A year ago today, I was one of about 40 people arrested for standing on the Capitol steps, calling on Senate Republicans to hold a fair and lawful impeachment trial of Donald Trump, with witnesses and evidence. While I’ve seen myself in group shots from that day, I didn’t see a picture of my arrest until yesterday, when D.C. photographer Kristine Jones dug this one up for me.
Earlier that morning, I’d participated in participated in a silent walking protest at the Hart Senate Building.
When we came out of the Hart building, we merged with other activist groups and marched peacefully to the Capitol. Those of us who had volunteered ahead of time for civil disobedience went up the steps; everyone else stayed behind the police line. This video shows what a small group we were on the steps. The video also shows how aggressive the police were toward marchers who weren’t planning to risk arrest that day. At the time, I was more scared for those people than I was for myself.
When we unrolled a large banner of the impeachment clause, the cops confiscated it quickly. After that, we stood there chanting and singing …
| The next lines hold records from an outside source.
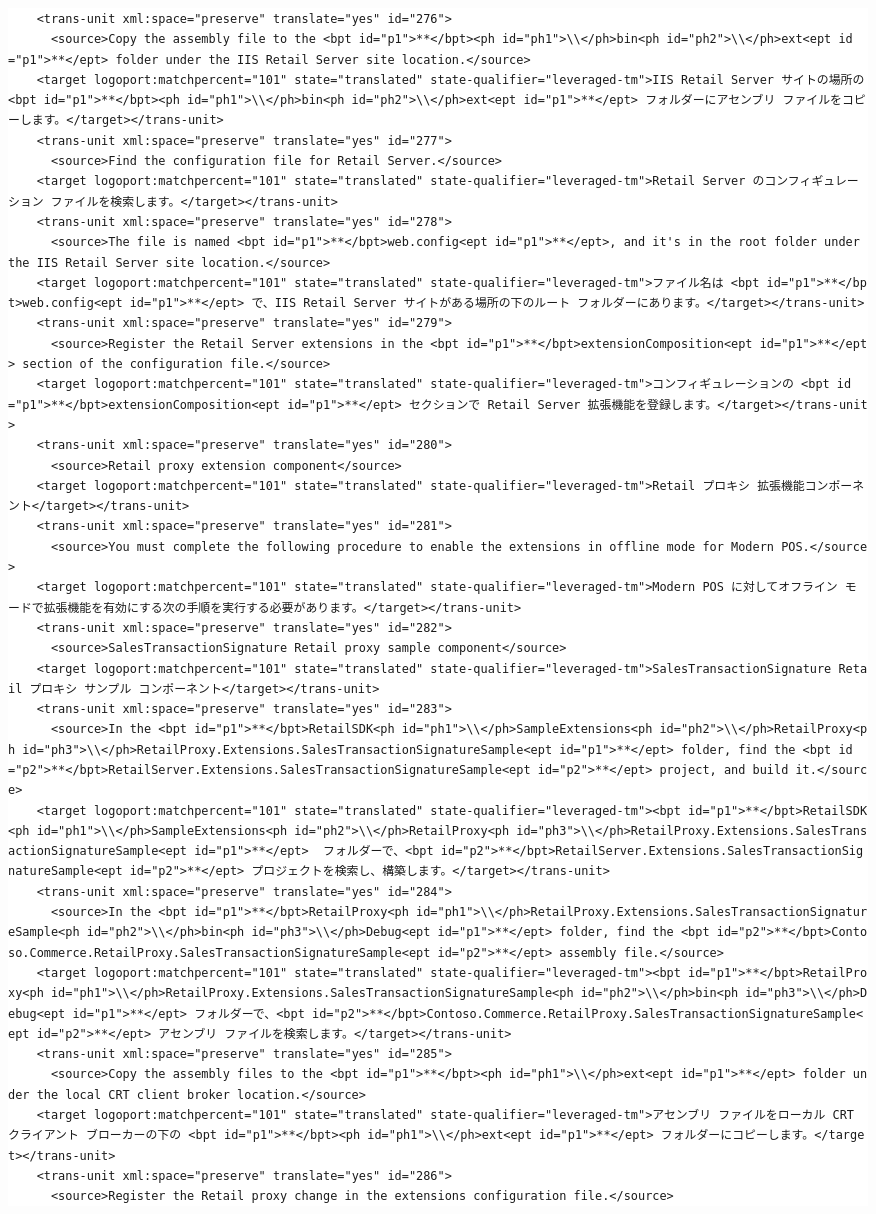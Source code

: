        <trans-unit xml:space="preserve" translate="yes" id="276">
          <source>Copy the assembly file to the <bpt id="p1">**</bpt><ph id="ph1">\\</ph>bin<ph id="ph2">\\</ph>ext<ept id="p1">**</ept> folder under the IIS Retail Server site location.</source>
        <target logoport:matchpercent="101" state="translated" state-qualifier="leveraged-tm">IIS Retail Server サイトの場所の <bpt id="p1">**</bpt><ph id="ph1">\\</ph>bin<ph id="ph2">\\</ph>ext<ept id="p1">**</ept> フォルダーにアセンブリ ファイルをコピーします。</target></trans-unit>
        <trans-unit xml:space="preserve" translate="yes" id="277">
          <source>Find the configuration file for Retail Server.</source>
        <target logoport:matchpercent="101" state="translated" state-qualifier="leveraged-tm">Retail Server のコンフィギュレーション ファイルを検索します。</target></trans-unit>
        <trans-unit xml:space="preserve" translate="yes" id="278">
          <source>The file is named <bpt id="p1">**</bpt>web.config<ept id="p1">**</ept>, and it's in the root folder under the IIS Retail Server site location.</source>
        <target logoport:matchpercent="101" state="translated" state-qualifier="leveraged-tm">ファイル名は <bpt id="p1">**</bpt>web.config<ept id="p1">**</ept> で、IIS Retail Server サイトがある場所の下のルート フォルダーにあります。</target></trans-unit>
        <trans-unit xml:space="preserve" translate="yes" id="279">
          <source>Register the Retail Server extensions in the <bpt id="p1">**</bpt>extensionComposition<ept id="p1">**</ept> section of the configuration file.</source>
        <target logoport:matchpercent="101" state="translated" state-qualifier="leveraged-tm">コンフィギュレーションの <bpt id="p1">**</bpt>extensionComposition<ept id="p1">**</ept> セクションで Retail Server 拡張機能を登録します。</target></trans-unit>
        <trans-unit xml:space="preserve" translate="yes" id="280">
          <source>Retail proxy extension component</source>
        <target logoport:matchpercent="101" state="translated" state-qualifier="leveraged-tm">Retail プロキシ 拡張機能コンポーネント</target></trans-unit>
        <trans-unit xml:space="preserve" translate="yes" id="281">
          <source>You must complete the following procedure to enable the extensions in offline mode for Modern POS.</source>
        <target logoport:matchpercent="101" state="translated" state-qualifier="leveraged-tm">Modern POS に対してオフライン モードで拡張機能を有効にする次の手順を実行する必要があります。</target></trans-unit>
        <trans-unit xml:space="preserve" translate="yes" id="282">
          <source>SalesTransactionSignature Retail proxy sample component</source>
        <target logoport:matchpercent="101" state="translated" state-qualifier="leveraged-tm">SalesTransactionSignature Retail プロキシ サンプル コンポーネント</target></trans-unit>
        <trans-unit xml:space="preserve" translate="yes" id="283">
          <source>In the <bpt id="p1">**</bpt>RetailSDK<ph id="ph1">\\</ph>SampleExtensions<ph id="ph2">\\</ph>RetailProxy<ph id="ph3">\\</ph>RetailProxy.Extensions.SalesTransactionSignatureSample<ept id="p1">**</ept> folder, find the <bpt id="p2">**</bpt>RetailServer.Extensions.SalesTransactionSignatureSample<ept id="p2">**</ept> project, and build it.</source>
        <target logoport:matchpercent="101" state="translated" state-qualifier="leveraged-tm"><bpt id="p1">**</bpt>RetailSDK<ph id="ph1">\\</ph>SampleExtensions<ph id="ph2">\\</ph>RetailProxy<ph id="ph3">\\</ph>RetailProxy.Extensions.SalesTransactionSignatureSample<ept id="p1">**</ept>  フォルダーで、<bpt id="p2">**</bpt>RetailServer.Extensions.SalesTransactionSignatureSample<ept id="p2">**</ept> プロジェクトを検索し、構築します。</target></trans-unit>
        <trans-unit xml:space="preserve" translate="yes" id="284">
          <source>In the <bpt id="p1">**</bpt>RetailProxy<ph id="ph1">\\</ph>RetailProxy.Extensions.SalesTransactionSignatureSample<ph id="ph2">\\</ph>bin<ph id="ph3">\\</ph>Debug<ept id="p1">**</ept> folder, find the <bpt id="p2">**</bpt>Contoso.Commerce.RetailProxy.SalesTransactionSignatureSample<ept id="p2">**</ept> assembly file.</source>
        <target logoport:matchpercent="101" state="translated" state-qualifier="leveraged-tm"><bpt id="p1">**</bpt>RetailProxy<ph id="ph1">\\</ph>RetailProxy.Extensions.SalesTransactionSignatureSample<ph id="ph2">\\</ph>bin<ph id="ph3">\\</ph>Debug<ept id="p1">**</ept> フォルダーで、<bpt id="p2">**</bpt>Contoso.Commerce.RetailProxy.SalesTransactionSignatureSample<ept id="p2">**</ept> アセンブリ ファイルを検索します。</target></trans-unit>
        <trans-unit xml:space="preserve" translate="yes" id="285">
          <source>Copy the assembly files to the <bpt id="p1">**</bpt><ph id="ph1">\\</ph>ext<ept id="p1">**</ept> folder under the local CRT client broker location.</source>
        <target logoport:matchpercent="101" state="translated" state-qualifier="leveraged-tm">アセンブリ ファイルをローカル CRT クライアント ブローカーの下の <bpt id="p1">**</bpt><ph id="ph1">\\</ph>ext<ept id="p1">**</ept> フォルダーにコピーします。</target></trans-unit>
        <trans-unit xml:space="preserve" translate="yes" id="286">
          <source>Register the Retail proxy change in the extensions configuration file.</source>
… until we were cuffed, led away, and charged with “crowding, obstructing or incommoding.”
What kind of trial allows no evidence? One that’s a cover-up, not to mention a total mockery of the law. If the 2020 impeachment trial had been the real deal, Trump would never have had a chance to tell his Big Lie and organize a violent attack on the Capitol. The irony is that, even after the Jan. 6, 2021, insurrection, there are now Republican members of Congress who pose a greater threat of violence than any of the protestors on the steps last year did. The longer we wait to expel these anti-democracy authoritarians, the more trouble looms for us all.